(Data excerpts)
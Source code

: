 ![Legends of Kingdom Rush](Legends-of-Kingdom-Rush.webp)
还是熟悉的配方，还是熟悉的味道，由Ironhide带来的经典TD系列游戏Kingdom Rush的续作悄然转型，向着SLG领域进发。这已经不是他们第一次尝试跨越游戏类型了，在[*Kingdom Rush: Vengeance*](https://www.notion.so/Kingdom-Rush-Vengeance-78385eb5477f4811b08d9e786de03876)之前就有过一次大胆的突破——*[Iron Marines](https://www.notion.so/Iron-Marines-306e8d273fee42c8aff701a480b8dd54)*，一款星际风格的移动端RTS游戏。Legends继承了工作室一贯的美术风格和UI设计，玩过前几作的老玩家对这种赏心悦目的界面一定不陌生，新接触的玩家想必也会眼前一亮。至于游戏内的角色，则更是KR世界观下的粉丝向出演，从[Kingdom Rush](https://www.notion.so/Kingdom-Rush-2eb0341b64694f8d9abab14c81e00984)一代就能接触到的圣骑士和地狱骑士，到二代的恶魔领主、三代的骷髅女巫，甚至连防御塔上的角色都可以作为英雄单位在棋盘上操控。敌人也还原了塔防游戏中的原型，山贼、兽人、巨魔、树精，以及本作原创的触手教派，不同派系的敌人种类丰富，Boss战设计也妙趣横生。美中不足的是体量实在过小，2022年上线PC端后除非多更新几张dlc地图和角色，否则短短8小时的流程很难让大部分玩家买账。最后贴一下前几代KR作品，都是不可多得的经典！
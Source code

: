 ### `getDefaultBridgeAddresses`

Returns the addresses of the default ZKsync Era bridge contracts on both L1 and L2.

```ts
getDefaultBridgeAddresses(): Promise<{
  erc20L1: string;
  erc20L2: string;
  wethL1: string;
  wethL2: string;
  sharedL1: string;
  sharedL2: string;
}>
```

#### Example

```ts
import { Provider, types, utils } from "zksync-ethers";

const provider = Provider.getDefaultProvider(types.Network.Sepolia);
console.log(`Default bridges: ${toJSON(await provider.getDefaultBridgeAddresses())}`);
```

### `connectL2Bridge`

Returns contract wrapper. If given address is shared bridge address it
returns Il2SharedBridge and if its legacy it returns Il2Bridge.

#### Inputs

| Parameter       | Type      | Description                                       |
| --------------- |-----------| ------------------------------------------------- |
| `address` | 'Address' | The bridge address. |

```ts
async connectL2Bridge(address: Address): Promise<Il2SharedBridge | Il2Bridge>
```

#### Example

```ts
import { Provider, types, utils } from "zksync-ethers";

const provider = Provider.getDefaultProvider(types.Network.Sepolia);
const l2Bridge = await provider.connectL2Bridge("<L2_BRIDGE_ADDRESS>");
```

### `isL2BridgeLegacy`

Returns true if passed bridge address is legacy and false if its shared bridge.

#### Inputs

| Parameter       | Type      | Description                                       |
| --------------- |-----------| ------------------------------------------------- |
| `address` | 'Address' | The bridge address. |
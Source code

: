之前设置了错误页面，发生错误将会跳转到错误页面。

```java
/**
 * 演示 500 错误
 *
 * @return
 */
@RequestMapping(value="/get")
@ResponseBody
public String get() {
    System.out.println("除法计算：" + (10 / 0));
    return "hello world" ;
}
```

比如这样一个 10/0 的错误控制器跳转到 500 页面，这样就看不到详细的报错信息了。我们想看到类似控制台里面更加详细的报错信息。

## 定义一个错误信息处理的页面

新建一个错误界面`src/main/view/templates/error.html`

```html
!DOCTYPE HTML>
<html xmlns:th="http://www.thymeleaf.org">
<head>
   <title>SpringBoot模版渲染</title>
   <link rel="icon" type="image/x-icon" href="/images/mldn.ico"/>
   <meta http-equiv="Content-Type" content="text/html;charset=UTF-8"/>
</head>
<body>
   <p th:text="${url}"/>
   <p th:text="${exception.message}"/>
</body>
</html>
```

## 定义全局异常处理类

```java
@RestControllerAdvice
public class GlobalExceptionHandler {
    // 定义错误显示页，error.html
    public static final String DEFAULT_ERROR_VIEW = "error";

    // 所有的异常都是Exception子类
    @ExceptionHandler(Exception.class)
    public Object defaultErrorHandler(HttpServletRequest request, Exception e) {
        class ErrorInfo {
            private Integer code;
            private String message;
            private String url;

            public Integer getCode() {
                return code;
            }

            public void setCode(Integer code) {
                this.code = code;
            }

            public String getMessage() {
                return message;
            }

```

* What is needed: Across all the entries above, count each line that has the word "private" in it, and give only the count.

* Response: 3